Well, summer’s over. I didn’t spend any money on games and I didn’t start yet another new character on Mass Effect or Dragon Age (not counting my ME playthrough with my neighbor, in which our slightly Renegade BroShep of ME2 is evolving into an extremely purple DadShep in ME3). Goal achieved! But I certainly had no lack of novelty or entertainment to while away the hours between work and dusk when it was too hot to do anything else, so while I’ve finished a few of the games I listed in my opening post, there are so many more that I’ve downloaded for free on Xbox Live–even some new ones this summer. The experiment of playing them all will continue apace until I acquire a next-gen console!
Dance Central 3. As in, I completed the main quest (such as it is) and saved the world from a time-traveling megalomaniac who wanted to regulate dancing. However, one can really play indefinitely–there are at least a dozen songs I haven’t unlocked yet, and there are already a lot of great songs.
Star Wars: The Force Unleashed. Pros: Beloved classic music. Beloved planets and people. The force mechanics are pretty cool–it’s much more fun to force-fling stormtroopers from precipices than it is to hack at them with lightsabers. Cons: plays like a cart ride at an amusement park: you just go along the tracks, and then you go along the same tracks again and do the exact same quest but with a different configuration of bad guys. The voice acting is painful. The romance is forced. The plot is tenuous. I thought, several times, about quitting, but I knew you could load your save into the sequel, and fortunately…

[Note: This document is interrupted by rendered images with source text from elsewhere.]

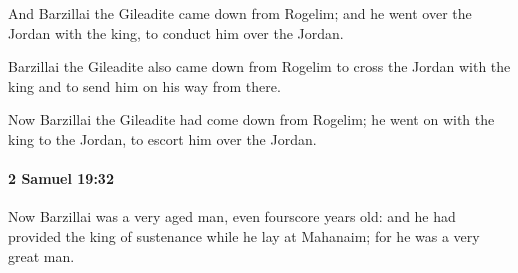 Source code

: 			\begin{versebox}
					\item[BHS] 
					\item[ASV] And Barzillai the Gileadite came down from Rogelim; and he went over the Jordan with the king, to conduct him over the Jordan.
					\item[NIV] Barzillai the Gileadite also came down from Rogelim to cross the Jordan with the king and to send him on his way from there.
					\item[NRSV] Now Barzillai the Gileadite had come down from Rogelim; he went on with the king to the Jordan, to escort him over the Jordan.
			\end{versebox}

		\paragraph{2 Samuel 19:32} %
			\label{2SAMUEL-19-32}

			Now Barzillai was a very aged man, even fourscore years old: and he had provided the king of sustenance while he lay at Mahanaim; for he was a very great man.

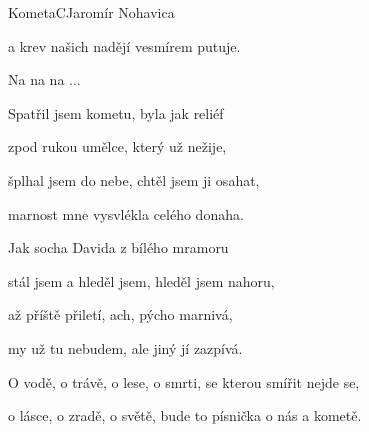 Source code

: \begin{song}{Kometa}{C}{Jaromír Nohavica}
\begin{SBVerse}
a krev našich nadějí vesmírem putuje.

\end{SBVerse}

\begin{SBChorus}

Na na na ...

\end{SBChorus}

\begin{SBVerse}

Spatřil jsem kometu, byla jak reliéf

zpod rukou umělce, který už nežije,

šplhal jsem do nebe, chtěl jsem ji osahat,

marnost mne vysvlékla celého donaha.

\end{SBVerse}

\begin{SBVerse}

Jak socha Davida z bílého mramoru

stál jsem a hleděl jsem, hleděl jsem nahoru,

až příště přiletí, ach, pýcho marnivá,

my už tu nebudem, ale jiný jí zazpívá.

\end{SBVerse}

\begin{SBChorus}

O vodě, o trávě, o lese, o smrti, se kterou smířit nejde se,

o lásce, o zradě, o světě, bude to písnička o nás a kometě.

\end{SBChorus}

\end{song}

\pagebreak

Star Wars: The Force Unleashed 2 is way more dynamic and fun. Less repetition, more unexpected gameplay in beautiful environments. The romance still makes a flimsy plot driver–maybe I wouldn’t have to deal with it if played Sith instead of Jedi?–but in general I played through this game a lot faster and enjoyed it a lot more. All the same, despite my usual completionist tendencies, I’m not tempted to replay for dark side options. As soon as I completed the second game, I deleted both games to make more room for surprise free downloads, like Bayonetta.
Elder Scrolls: Oblivion. When I last played several years ago, I was stalled out by the Bruma gates–couldn’t keep Martin alive. But I also hadn’t recruited all the city guards, mainly because closing Oblivion gates is such a chore. Reopening my old save, I downed a bunch of invisibility potions and closed the last few gates outside cities, obtained a follower and a couple of conjuration spells, and finally made it through the Bruma gate. After that, the rest of the game was a breeze. To my surprise, I discovered that at some point I’d acquired two expansions for this game–Knights of the Nine and Shivering Isles. My completionist heart yearns to finish these sometime, but I still count this game as won. And I need a break before I head to Sheogorath’s world–as the god of madness, his aesthetic seesaws wildly between delightfully whimsical and first-year writing workshop “crazy.”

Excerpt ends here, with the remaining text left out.